§ **TASK BRIEF**: Locate the line containing "- Você precisa", then please write out that line and all the lines below it in the entries exactly.

§ **Source data**:
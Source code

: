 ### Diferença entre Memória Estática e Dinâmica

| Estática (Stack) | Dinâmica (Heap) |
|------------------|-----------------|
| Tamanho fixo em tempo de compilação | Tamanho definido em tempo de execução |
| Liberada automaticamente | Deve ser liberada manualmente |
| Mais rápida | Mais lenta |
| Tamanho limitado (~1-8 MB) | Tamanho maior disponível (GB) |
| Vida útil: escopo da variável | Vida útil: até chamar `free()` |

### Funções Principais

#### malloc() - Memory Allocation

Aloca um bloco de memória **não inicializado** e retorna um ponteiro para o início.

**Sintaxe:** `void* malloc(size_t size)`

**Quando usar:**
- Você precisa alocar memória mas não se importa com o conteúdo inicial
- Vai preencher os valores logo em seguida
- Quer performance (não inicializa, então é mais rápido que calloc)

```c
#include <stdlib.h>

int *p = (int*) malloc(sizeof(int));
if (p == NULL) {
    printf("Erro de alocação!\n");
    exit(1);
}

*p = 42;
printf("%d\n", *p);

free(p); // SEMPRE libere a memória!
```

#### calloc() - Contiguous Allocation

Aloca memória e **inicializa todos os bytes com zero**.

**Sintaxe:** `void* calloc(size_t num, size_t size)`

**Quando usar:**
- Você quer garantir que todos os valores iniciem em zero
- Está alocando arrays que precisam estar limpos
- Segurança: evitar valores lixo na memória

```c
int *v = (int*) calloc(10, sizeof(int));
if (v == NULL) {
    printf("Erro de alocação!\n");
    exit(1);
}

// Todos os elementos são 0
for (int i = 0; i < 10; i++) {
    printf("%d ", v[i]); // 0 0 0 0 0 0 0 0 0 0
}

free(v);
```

§ **RESPONSE TO THE EXERCISE**:
- Você precisa alocar memória mas não se importa com o conteúdo inicial
- Vai preencher os valores logo em seguida
- Quer performance (não inicializa, então é mais rápido que calloc)

```c
#include <stdlib.h>

int *p = (int*) malloc(sizeof(int));
if (p == NULL) {
    printf("Erro de alocação!\n");
    exit(1);
}

*p = 42;
printf("%d\n", *p);

free(p); // SEMPRE libere a memória!
```

#### calloc() - Contiguous Allocation

Aloca memória e **inicializa todos os bytes com zero**.

**Sintaxe:** `void* calloc(size_t num, size_t size)`

**Quando usar:**
- Você quer garantir que todos os valores iniciem em zero
- Está alocando arrays que precisam estar limpos
- Segurança: evitar valores lixo na memória

```c
int *v = (int*) calloc(10, sizeof(int));
if (v == NULL) {
    printf("Erro de alocação!\n");
    exit(1);
}

// Todos os elementos são 0
for (int i = 0; i < 10; i++) {
    printf("%d ", v[i]); // 0 0 0 0 0 0 0 0 0 0
}

free(v);
```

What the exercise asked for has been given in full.